Stored dataset items:
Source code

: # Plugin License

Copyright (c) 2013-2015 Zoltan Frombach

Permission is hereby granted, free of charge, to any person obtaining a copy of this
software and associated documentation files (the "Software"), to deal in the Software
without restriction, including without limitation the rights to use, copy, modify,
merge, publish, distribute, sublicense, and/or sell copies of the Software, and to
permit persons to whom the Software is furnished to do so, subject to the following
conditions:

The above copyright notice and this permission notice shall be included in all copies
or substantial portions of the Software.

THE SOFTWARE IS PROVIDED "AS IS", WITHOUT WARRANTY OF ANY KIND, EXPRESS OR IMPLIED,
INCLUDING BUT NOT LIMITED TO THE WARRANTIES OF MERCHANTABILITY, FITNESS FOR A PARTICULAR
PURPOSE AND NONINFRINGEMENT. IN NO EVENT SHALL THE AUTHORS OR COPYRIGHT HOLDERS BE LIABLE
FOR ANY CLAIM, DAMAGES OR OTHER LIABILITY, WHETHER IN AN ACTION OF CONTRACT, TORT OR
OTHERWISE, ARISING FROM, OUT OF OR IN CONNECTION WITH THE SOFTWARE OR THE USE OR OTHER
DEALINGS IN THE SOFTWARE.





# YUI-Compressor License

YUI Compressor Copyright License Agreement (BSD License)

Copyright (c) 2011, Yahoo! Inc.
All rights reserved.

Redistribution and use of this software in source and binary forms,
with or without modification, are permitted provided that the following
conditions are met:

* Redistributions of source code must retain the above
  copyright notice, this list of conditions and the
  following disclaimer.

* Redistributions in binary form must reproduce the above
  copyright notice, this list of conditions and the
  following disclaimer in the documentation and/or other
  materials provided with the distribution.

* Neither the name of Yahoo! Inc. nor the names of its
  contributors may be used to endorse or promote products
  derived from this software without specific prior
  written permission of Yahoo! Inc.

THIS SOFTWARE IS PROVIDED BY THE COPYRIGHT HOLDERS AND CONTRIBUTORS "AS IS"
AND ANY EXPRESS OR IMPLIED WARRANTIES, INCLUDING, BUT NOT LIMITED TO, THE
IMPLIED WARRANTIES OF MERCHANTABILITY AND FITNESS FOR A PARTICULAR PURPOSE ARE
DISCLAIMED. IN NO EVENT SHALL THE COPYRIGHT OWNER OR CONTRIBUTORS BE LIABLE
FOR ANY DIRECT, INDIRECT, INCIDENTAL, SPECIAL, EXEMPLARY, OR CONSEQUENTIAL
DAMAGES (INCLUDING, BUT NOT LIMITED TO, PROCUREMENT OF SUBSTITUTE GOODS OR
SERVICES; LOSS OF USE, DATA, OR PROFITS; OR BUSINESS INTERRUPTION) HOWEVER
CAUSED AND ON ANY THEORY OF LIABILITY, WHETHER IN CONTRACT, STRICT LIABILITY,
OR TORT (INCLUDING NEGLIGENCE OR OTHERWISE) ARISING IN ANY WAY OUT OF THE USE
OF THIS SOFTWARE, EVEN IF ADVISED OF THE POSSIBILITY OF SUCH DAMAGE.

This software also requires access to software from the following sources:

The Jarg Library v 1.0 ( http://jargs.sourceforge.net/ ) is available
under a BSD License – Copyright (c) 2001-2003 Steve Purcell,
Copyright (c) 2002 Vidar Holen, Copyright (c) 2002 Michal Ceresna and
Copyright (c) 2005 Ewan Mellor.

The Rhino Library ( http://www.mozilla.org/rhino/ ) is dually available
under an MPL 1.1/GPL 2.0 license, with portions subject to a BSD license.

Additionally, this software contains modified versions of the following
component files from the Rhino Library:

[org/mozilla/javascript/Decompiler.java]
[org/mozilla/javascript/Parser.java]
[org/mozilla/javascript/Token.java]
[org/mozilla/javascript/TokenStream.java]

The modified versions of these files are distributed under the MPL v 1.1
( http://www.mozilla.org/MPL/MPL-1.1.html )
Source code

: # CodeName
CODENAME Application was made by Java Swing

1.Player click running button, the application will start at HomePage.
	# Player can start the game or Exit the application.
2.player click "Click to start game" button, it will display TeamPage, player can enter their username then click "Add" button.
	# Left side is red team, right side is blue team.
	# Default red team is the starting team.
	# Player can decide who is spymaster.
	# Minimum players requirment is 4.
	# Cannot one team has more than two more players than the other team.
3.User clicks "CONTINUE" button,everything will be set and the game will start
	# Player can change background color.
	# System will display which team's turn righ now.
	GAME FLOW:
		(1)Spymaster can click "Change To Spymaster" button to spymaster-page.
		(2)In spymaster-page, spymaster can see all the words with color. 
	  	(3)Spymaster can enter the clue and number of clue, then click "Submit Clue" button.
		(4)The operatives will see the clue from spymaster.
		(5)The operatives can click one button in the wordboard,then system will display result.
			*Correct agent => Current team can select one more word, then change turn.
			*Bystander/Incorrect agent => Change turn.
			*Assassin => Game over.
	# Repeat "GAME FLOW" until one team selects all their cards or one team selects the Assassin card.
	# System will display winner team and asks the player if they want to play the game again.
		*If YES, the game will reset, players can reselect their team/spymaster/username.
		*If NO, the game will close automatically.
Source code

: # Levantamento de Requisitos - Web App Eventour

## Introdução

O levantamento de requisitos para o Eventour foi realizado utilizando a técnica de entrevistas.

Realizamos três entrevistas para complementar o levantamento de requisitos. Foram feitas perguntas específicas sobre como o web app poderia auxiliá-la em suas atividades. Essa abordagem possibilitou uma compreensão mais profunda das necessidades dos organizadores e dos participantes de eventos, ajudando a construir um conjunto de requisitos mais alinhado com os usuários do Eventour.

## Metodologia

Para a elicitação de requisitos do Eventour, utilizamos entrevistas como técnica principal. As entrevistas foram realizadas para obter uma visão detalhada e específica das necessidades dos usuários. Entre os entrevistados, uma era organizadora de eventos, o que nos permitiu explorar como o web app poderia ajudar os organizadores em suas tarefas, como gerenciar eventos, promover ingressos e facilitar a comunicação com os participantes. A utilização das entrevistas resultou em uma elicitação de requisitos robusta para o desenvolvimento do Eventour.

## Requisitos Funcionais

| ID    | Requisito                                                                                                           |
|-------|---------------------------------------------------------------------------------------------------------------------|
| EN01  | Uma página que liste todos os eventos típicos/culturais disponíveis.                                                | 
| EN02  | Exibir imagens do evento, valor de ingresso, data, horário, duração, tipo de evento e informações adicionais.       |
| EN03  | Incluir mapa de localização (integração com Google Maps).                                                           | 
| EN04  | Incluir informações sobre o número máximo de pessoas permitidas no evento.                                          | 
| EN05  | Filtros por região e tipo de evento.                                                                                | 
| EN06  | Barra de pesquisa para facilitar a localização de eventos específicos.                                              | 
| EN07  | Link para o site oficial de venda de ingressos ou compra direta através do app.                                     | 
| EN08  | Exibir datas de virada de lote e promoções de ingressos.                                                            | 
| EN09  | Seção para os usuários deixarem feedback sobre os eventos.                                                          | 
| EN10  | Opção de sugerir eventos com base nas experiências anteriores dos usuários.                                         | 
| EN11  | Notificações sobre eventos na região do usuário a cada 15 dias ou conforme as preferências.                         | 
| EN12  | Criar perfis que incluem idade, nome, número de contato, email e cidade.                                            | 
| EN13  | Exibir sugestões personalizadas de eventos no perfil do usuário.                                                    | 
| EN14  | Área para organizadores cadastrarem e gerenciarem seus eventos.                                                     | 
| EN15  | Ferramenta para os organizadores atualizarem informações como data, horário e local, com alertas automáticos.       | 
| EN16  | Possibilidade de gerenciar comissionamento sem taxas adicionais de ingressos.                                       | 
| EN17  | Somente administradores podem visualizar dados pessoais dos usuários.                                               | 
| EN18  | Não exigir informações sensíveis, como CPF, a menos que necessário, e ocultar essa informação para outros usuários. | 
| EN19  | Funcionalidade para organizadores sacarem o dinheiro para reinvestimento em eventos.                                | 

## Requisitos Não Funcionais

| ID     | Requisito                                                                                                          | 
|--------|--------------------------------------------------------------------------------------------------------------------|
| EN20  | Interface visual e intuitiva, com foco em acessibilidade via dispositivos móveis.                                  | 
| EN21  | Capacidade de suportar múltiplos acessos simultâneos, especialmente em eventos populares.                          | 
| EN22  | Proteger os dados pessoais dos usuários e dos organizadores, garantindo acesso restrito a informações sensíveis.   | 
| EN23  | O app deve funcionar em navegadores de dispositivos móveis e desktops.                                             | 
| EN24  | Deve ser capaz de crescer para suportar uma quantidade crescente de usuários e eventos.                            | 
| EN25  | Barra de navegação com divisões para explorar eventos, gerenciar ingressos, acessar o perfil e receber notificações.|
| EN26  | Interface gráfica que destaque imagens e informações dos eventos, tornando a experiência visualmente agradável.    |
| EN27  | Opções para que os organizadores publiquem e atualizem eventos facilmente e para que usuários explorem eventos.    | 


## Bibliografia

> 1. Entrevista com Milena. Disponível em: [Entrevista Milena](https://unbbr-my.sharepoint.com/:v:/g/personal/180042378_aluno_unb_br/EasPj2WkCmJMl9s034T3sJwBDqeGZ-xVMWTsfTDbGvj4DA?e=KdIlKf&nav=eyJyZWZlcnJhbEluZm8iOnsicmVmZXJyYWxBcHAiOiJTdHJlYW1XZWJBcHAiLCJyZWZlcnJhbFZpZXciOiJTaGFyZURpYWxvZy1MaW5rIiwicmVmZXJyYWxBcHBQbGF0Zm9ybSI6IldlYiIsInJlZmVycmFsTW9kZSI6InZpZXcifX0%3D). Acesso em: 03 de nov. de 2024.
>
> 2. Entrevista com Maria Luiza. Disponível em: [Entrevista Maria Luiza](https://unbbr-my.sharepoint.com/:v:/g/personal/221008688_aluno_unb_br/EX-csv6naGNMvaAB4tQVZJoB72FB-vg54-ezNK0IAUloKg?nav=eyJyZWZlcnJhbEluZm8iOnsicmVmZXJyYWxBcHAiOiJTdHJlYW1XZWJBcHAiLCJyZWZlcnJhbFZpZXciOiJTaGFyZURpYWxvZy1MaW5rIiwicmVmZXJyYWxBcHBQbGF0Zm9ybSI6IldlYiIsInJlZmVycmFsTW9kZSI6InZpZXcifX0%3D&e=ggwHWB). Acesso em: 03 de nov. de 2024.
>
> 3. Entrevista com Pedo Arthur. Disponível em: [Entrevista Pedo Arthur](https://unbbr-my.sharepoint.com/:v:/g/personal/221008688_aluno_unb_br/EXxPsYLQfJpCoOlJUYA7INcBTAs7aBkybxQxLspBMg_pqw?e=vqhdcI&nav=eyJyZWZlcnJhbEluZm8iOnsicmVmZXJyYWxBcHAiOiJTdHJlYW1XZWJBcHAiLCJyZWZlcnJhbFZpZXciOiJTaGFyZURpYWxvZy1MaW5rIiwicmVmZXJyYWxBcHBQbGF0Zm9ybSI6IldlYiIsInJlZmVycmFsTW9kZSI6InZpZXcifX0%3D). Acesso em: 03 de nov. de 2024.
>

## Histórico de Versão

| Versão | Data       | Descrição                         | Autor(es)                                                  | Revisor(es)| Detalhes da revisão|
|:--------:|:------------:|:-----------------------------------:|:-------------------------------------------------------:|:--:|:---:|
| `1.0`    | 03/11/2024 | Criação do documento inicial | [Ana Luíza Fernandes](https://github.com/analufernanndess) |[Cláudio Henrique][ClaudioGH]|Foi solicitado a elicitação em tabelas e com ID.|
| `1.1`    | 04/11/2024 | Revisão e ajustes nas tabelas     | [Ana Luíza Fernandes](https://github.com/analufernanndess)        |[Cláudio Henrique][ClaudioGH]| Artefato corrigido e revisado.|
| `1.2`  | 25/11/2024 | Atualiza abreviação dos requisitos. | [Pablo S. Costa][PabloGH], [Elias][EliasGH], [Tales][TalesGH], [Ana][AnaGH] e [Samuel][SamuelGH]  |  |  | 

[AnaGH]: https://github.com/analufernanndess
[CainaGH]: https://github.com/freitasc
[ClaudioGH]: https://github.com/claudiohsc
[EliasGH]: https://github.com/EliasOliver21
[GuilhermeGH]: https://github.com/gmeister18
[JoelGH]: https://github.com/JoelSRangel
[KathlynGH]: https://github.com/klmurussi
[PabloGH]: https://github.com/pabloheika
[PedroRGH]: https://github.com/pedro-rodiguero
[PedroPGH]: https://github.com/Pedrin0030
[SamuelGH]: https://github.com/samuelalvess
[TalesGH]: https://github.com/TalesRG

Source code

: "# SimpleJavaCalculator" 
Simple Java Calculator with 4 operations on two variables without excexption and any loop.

THE TASK:
Copy out only the lines above from the one with "button, it will" to the one with "## Metodologia", inclusive, exactly as they stand.

OUTPUT OF THE EXERCISE:
2.player click "Click to start game" button, it will display TeamPage, player can enter their username then click "Add" button.
	# Left side is red team, right side is blue team.
	# Default red team is the starting team.
	# Player can decide who is spymaster.
	# Minimum players requirment is 4.
	# Cannot one team has more than two more players than the other team.
3.User clicks "CONTINUE" button,everything will be set and the game will start
	# Player can change background color.
	# System will display which team's turn righ now.
	GAME FLOW:
		(1)Spymaster can click "Change To Spymaster" button to spymaster-page.
		(2)In spymaster-page, spymaster can see all the words with color. 
	  	(3)Spymaster can enter the clue and number of clue, then click "Submit Clue" button.
		(4)The operatives will see the clue from spymaster.
		(5)The operatives can click one button in the wordboard,then system will display result.
			*Correct agent => Current team can select one more word, then change turn.
			*Bystander/Incorrect agent => Change turn.
			*Assassin => Game over.
	# Repeat "GAME FLOW" until one team selects all their cards or one team selects the Assassin card.
	# System will display winner team and asks the player if they want to play the game again.
		*If YES, the game will reset, players can reselect their team/spymaster/username.
		*If NO, the game will close automatically.
Source code

: # Levantamento de Requisitos - Web App Eventour

## Introdução

O levantamento de requisitos para o Eventour foi realizado utilizando a técnica de entrevistas.

Realizamos três entrevistas para complementar o levantamento de requisitos. Foram feitas perguntas específicas sobre como o web app poderia auxiliá-la em suas atividades. Essa abordagem possibilitou uma compreensão mais profunda das necessidades dos organizadores e dos participantes de eventos, ajudando a construir um conjunto de requisitos mais alinhado com os usuários do Eventour.

## Metodologia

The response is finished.